## [TASK TO CARRY OUT]
For each line below that contains the word "displaystyle", return that line.

########################################

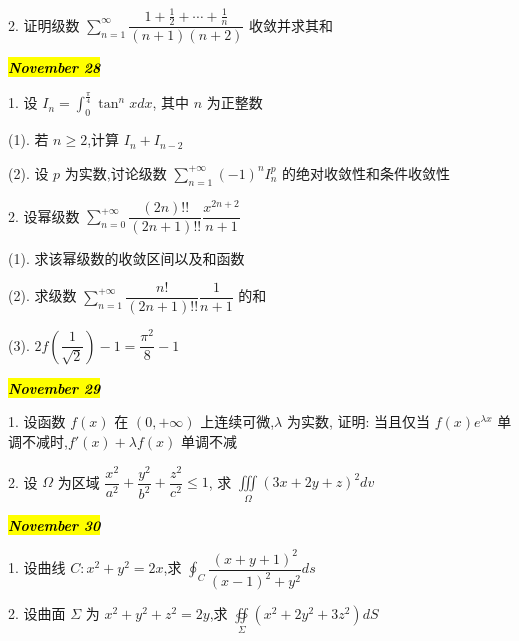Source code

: 2. 证明级数 $\sum\limits_{n=1}^{\infty}\dfrac{1+\frac{1}{2}+\cdots+\frac{1}{n}}{(n+1)(n+2)}$ 收敛并求其和
\begin{solution}
	
\end{solution}

\hl{\textbf{\textit{November 28}}}

1. 设 $I_{n}=\int_{0}^{\frac{\pi}{4}}\tan^{n}xdx$, 其中 $n$ 为正整数

(1). 若 $n\geq 2$,计算 $I_{n}+I_{n-2}$

(2). 设 $p$ 为实数,讨论级数 $\sum\limits_{n=1}^{+\infty}(-1)^{n}I_{n}^{p}$ 的绝对收敛性和条件收敛性
\begin{solution}
	
\end{solution}

2. 设幂级数 $\sum\limits_{n=0}^{+\infty}\dfrac{(2n)!!}{(2n+1)!!}\dfrac{x^{2n+2}}{n+1}$

(1). 求该幂级数的收敛区间以及和函数

(2). 求级数 $\sum\limits_{n=1}^{+\infty}\dfrac{n!}{(2n+1)!!}\dfrac{1}{n+1}$ 的和

(3). $2f(\dfrac{1}{\sqrt{2}})-1=\dfrac{\pi^{2}}{8}-1$
\begin{solution}
	
\end{solution}

\hl{\textbf{\textit{November 29}}}

1. 设函数 $f(x)$ 在 $(0,+\infty)$ 上连续可微,$\lambda$ 为实数,
证明: 当且仅当 $f(x)e^{\lambda x}$ 单调不减时,$f'(x)+\lambda f(x)$ 单调不减
\begin{solution}
	
\end{solution}

2. 设 $\Omega$ 为区域 $\dfrac{x^{2}}{a^{2}}+\dfrac{y^{2}}{b^{2}}+\dfrac{z^{2}}{c^{2}}\leq 1$,
求 $\displaystyle{\iiint\limits_{\Omega}(3x+2y+z)^{2}dv}$
\begin{solution}
	
\end{solution}

\hl{\textbf{\textit{November 30}}}

1. 设曲线 $C:x^{2}+y^{2}=2x$,求 $\displaystyle{\oint_{C}\dfrac{(x+y+1)^{2}}{(x-1)^{2}+y^{2}}ds}$
\begin{solution}
	
\end{solution}

2. 设曲面 $\Sigma$ 为 $x^{2}+y^{2}+z^{2}=2y$,求 $\displaystyle{\oiint\limits_{\Sigma}(x^{2}+2y^{2}+3z^{2})dS}$
\begin{solution}
	
\end{solution}
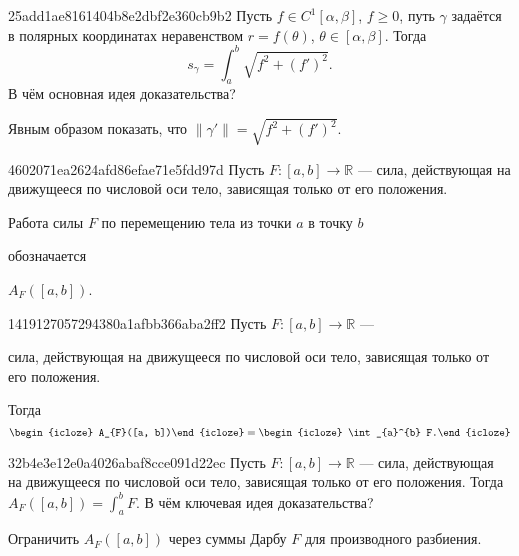 \begin{note}{25add1ae8161404b8e2dbf2e360cb9b2}
    Пусть \({ f \in C^{1}[\alpha, \beta] }\), \({ f \geqslant 0 }\), путь \({ \gamma }\) задаётся в полярных координатах неравенством \({ r = f(\theta) }\),\: \({ \theta \in [\alpha, \beta] }\). Тогда
    \[
        s_\gamma = \int_{a}^{b} \sqrt{f^2 + (f')^2}.
    \]
    В чём основная идея доказательства?

    \begin{cloze}{1}
        Явным образом показать, что \({ \left\lVert \gamma' \right\rVert = \sqrt{f^2 + (f')^2} }\).
    \end{cloze}
\end{note}

\begin{note}{4602071ea2624afd86efae71e5fdd97d}
    Пусть \({ F : [a, b] \to \mathbb R }\) --- сила, действующая на движущееся по числовой оси тело, зависящая только от его положения.
    \begin{icloze}{1}Работа силы \({ F }\) по перемещению тела из точки \({ a }\) в точку \({ b }\)\end{icloze} обозначается \begin{icloze}{2}\({ A_{F}([a, b]) }\).\end{icloze}
\end{note}

\begin{note}{1419127057294380a1afbb366aba2ff2}
    Пусть \({ F : [a, b] \to \mathbb R }\) --- \begin{icloze}{3}сила, действующая на движущееся по числовой оси тело, зависящая только от его положения.\end{icloze}
    Тогда
    \[
        \begin{icloze}{2}A_{F}([a, b])\end{icloze} = \begin{icloze}{1}\int_{a}^{b} F.\end{icloze}
    \]
\end{note}

\begin{note}{32b4e3e12e0a4026abaf8cce091d22ec}
    Пусть \({ F : [a, b] \to \mathbb R }\) --- сила, действующая на движущееся по числовой оси тело, зависящая только от его положения.
    Тогда \({ A_{F}([a, b]) = \int_{a}^{b} F }\).
    В чём ключевая идея доказательства?

    \begin{cloze}{1}
        Ограничить \({ A_{F}([a, b]) }\) через суммы Дарбу \({ F }\) для производного разбиения.
    \end{cloze}
\end{note}

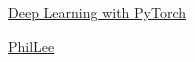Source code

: \documentclass[11pt]{article}
\begin{document}
	\kaishu 
	\setcounter{section}{0}
	\begin{center}
		{\LARGE  \href{https://space.bilibili.com/1274695134/lists/2083514?type=season}{Deep Learning with PyTorch}}
		
		
		{\large \href{https://space.bilibili.com/1274695134}{PhilLee}}
	\end{center}
\setcounter{page}{1}



\vspace{-1cm}
\end{document}
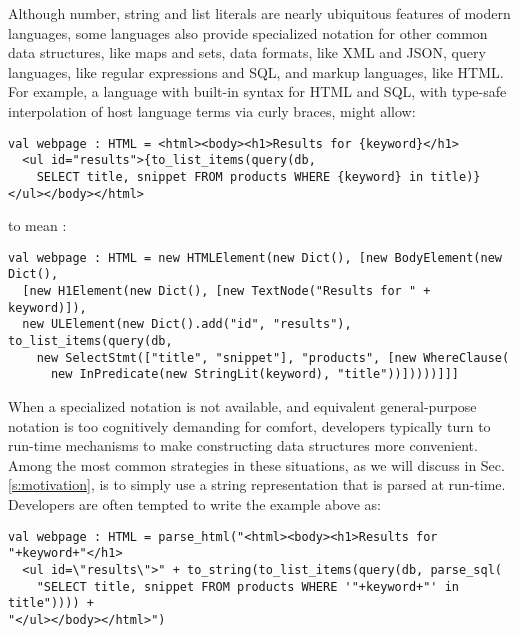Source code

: Although number, string and list literals are nearly ubiquitous features of modern languages, some languages also  provide specialized notation for other common data structures, like maps and sets, data formats, like XML and JSON, query languages, like regular expressions and SQL, and markup languages, like HTML. For example, a language with built-in syntax for HTML and SQL, with type-safe interpolation of host language terms via curly braces, might allow:
\begin{lstlisting}
val webpage : HTML = <html><body><h1>Results for {keyword}</h1>
  <ul id="results">{to_list_items(query(db, 
    SELECT title, snippet FROM products WHERE {keyword} in title)}
</ul></body></html>
\end{lstlisting}
to mean :
\begin{lstlisting}
val webpage : HTML = new HTMLElement(new Dict(), [new BodyElement(new Dict(),
  [new H1Element(new Dict(), [new TextNode("Results for " + keyword)]), 
  new ULElement(new Dict().add("id", "results"), to_list_items(query(db, 
    new SelectStmt(["title", "snippet"], "products", [new WhereClause(
      new InPredicate(new StringLit(keyword), "title"))]))))]]]
\end{lstlisting}

When a specialized notation is not available, and equivalent general-purpose notation is too cognitively demanding for comfort, developers typically turn to run-time mechanisms to make constructing data structures more convenient. Among the most common strategies in these situations, as we will discuss in Sec. \ref{s:motivation}, is to simply use a string representation that is parsed at run-time. Developers are often  tempted to write the example above as:
\begin{lstlisting}
val webpage : HTML = parse_html("<html><body><h1>Results for "+keyword+"</h1>
  <ul id=\"results\">" + to_string(to_list_items(query(db, parse_sql(
  	"SELECT title, snippet FROM products WHERE '"+keyword+"' in title")))) + 
"</ul></body></html>")
\end{lstlisting}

########################################

## [RESULT FOR THIS TASK]
求 $\displaystyle{\iiint\limits_{\Omega}(3x+2y+z)^{2}dv}$
1. 设曲线 $C:x^{2}+y^{2}=2x$,求 $\displaystyle{\oint_{C}\dfrac{(x+y+1)^{2}}{(x-1)^{2}+y^{2}}ds}$
2. 设曲面 $\Sigma$ 为 $x^{2}+y^{2}+z^{2}=2y$,求 $\displaystyle{\oiint\limits_{\Sigma}(x^{2}+2y^{2}+3z^{2})dS}$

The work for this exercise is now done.